California man acquitted in neighbor's killing : "Three years ago, a jury was split over whether rancher James Grove, 69, was guilty of killing his 61-year-old neighbor in the rural outskirts of Fresno. But after a three-day retrial in Fresno County Superior Court, jurors announced a unanimous verdict Thursday. All 12 found him not guilty of manslaughter. A year and a half ago, Grove turned down a prosecutor's offer to plead no contest to a lesser crime and be put on probation but not serve jail time, Kinney said. Instead, Grove insisted on a trial -- risking a potential 21-year prison sentence if convicted. Grove and Barber lived relatively peacefully for years while they shared a fenced property line in the rural eastern limits of Fresno. The smoke from Barber's chimney -- contaminated by a wood preservative burning in his fireplace -- would waft into Grove's property and bother his wife. One day, as the plumes of smoke rose again, Grove snapped, Skiles said. The 400-pound Barber had been shot in the stomach. He died the next day in a hospital. Five months before he was killed, Barber showed Grove a new handgun he had bought, Kinney said. He said that during the following months, Barber tried to make it clear to Grove he kept it in his coat pocket. Barber suggested they settle their dispute with a gunfight, Kinney said. He said Grove shot Barber only after Barber reached in his coat pocket and told him, "I'm going to shoot you." At first, 10 jurors believed Grove should be convicted. Only two felt otherwise. But, Kinney said, jurors swung the other way after they carefully read a state law that states a person can still act out of self-defense even if the person confronts -- instead of flees -- someone perceived to be a threat."
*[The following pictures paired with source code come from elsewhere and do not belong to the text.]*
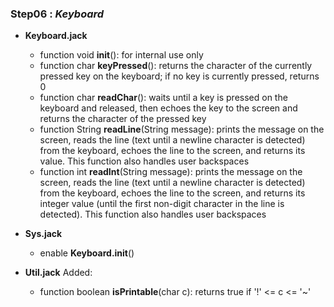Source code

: ### Step06 : _**Keyboard**_

* **Keyboard.jack**
  * function void **init**(): for internal use only
  * function char **keyPressed**(): returns the character of the currently
  pressed key on the keyboard; if no key is currently pressed, returns 0
  * function char **readChar**(): waits until a key is pressed on the keyboard
  and released, then echoes the key to the screen and returns the character
  of the pressed key
  * function String **readLine**(String message): prints the message on the
  screen, reads the line (text until a newline character is detected) from
  the keyboard, echoes the line to the screen, and returns its value. This
  function also handles user backspaces
  * function int **readInt**(String message): prints the message on the screen,
  reads the line (text until a newline character is detected) from the
  keyboard, echoes the line to the screen, and returns its integer value
  (until the first non-digit character in the line is detected). This
  function also handles user backspaces

* **Sys.jack**
  * enable **Keyboard.init**()

* **Util.jack**
  Added:
  * function boolean **isPrintable**(char c): returns true if '!' <= c <= '~'
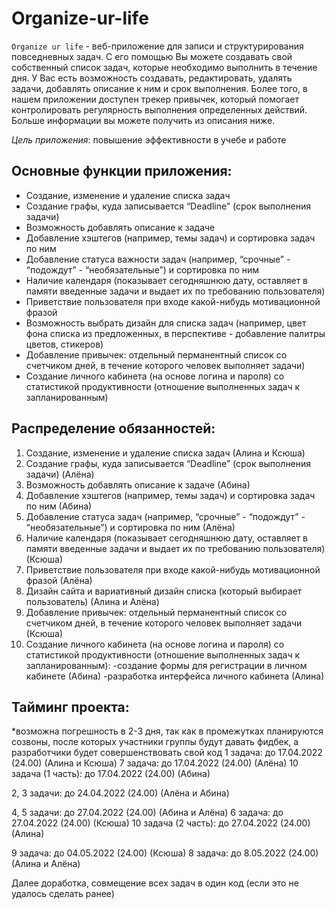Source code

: # Organize-ur-life
`Organize ur life` - веб-приложение для записи и структурирования повседневных задач. С его помощью Вы можете создавать свой собственный список задач, которые необходимо выполнить в течение дня. У Вас есть возможность создавать, редактировать, удалять задачи, добавлять описание к ним и срок выполнения. Более того, в нашем приложении доступен трекер привычек, который помогает контролировать регулярность выполнения определенных действий. Больше информации вы можете получить из описания ниже.

*Цель приложения*: повышение эффективности в учебе и работе

## Основные функции приложения:
* Создание, изменение и удаление списка задач
* Создание графы, куда записывается “Deadline” (срок выполнения задачи)
* Возможность добавлять описание к задаче
* Добавление хэштегов (например, темы задач) и сортировка задач по ним
* Добавление статуса важности задач (например, “срочные” - “подождут” - “необязательные”) и сортировка по ним
* Наличие календаря (показывает сегодняшнюю дату, оставляет в памяти введенные задачи и выдает их по требованию пользователя)
* Приветствие пользователя при входе какой-нибудь мотивационной фразой
* Возможность выбрать дизайн для списка задач (например, цвет фона списка из предложенных, в перспективе - добавление палитры цветов, стикеров)
* Добавление привычек: отдельный перманентный список со счетчиком дней, в течение которого человек выполняет задачи)
* Создание личного кабинета (на основе логина и пароля) со статистикой продуктивности (отношение выполненных задач к запланированным)


## Распределение обязанностей:
1) Создание, изменение и удаление списка задач (Алина и Ксюша)
2) Создание графы, куда записывается “Deadline” (срок выполнения задачи) (Алёна)
3) Возможность добавлять описание к задаче (Абина)
4) Добавление хэштегов (например, темы задач) и сортировка задач по ним (Абина)
5) Добавление статуса задач (например, “срочные” - “подождут” - “необязательные”) и сортировка по ним (Алёна)
6) Наличие календаря (показывает сегодняшнюю дату, оставляет в памяти введенные задачи и выдает их по требованию пользователя) (Ксюша)
7) Приветствие пользователя при входе какой-нибудь мотивационной фразой (Алёна)
8) Дизайн сайта и вариативный дизайн списка (который выбирает пользователь) (Алина и Алёна)
9) Добавление привычек: отдельный перманентный список со счетчиком дней, в течение которого человек выполняет задачи (Ксюша)
10) Создание личного кабинета (на основе логина и пароля) со статистикой продуктивности (отношение выполненных задач к запланированным):
     -создание формы для регистрации в личном кабинете (Абина)
     -разработка интерфейса личного кабинета (Алина)

## Тайминг проекта:
*возможна погрешность в 2-3 дня, так как в промежутках планируются созвоны, после которых участники группы будут давать фидбек, а разработчики будет совершенствовать свой код
1 задача: до 17.04.2022 (24.00) (Алина и Ксюша)
7 задача: до 17.04.2022 (24.00) (Алёна)
10 задача (1 часть): до 17.04.2022 (24.00) (Абина)

2, 3 задачи: до 24.04.2022 (24.00) (Алёна и Абина)

4, 5 задачи: до 27.04.2022 (24.00) (Абина и Алёна)
6 задача: до 27.04.2022 (24.00) (Ксюша)
10 задача (2 часть): до 27.04.2022 (24.00) (Алина)

9 задача: до 04.05.2022 (24.00) (Ксюша)
8 задача: до 8.05.2022 (24.00) (Алина и Алёна)

Далее доработка, совмещение всех задач в один код (если это не удалось сделать ранее)
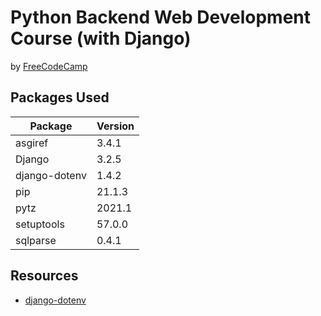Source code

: # Python Backend Web Development Course (with Django)
by [FreeCodeCamp](https://www.youtube.com/watch?v=jBzwzrDvZ18)


## Packages Used

| Package | Version | 
|---|---|
| asgiref           |       3.4.1   |
| Django            |       3.2.5   |
| django-dotenv     |       1.4.2   |
| pip               |       21.1.3  |
| pytz              |       2021.1  |
| setuptools        |       57.0.0  |
| sqlparse          |       0.4.1   |


## Resources

-   [django-dotenv](https://github.com/jpadilla/django-dotenv)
Feisty Texas clerk killed robber in self-defense: "In the attempted robbery gone wrong, a store clerk turned the tables on two [black] men armed with a Tech-9. Around closing time on Wednesday night, 21-year-old Michael Walker and 21-year-old Andrew Fobbs went into the Fabulous Urban and Sports Wear with intentions to rob it, say police. The suspect and the clerk wrestled for each others guns. That's when the suspect let go of his to reach for the clerk's. As they both fight for control of the weapon, the clerk shot Walker in the chest and leg. Walker later died at the hospital. Meantime, the other suspect, made a run for it. But he couldn't get out because the door was locked. The clerk called 911 and kept him there at gunpoint until police arrived. The clerk won't face any charges because the District Attorney said it was a clear case of self-defense.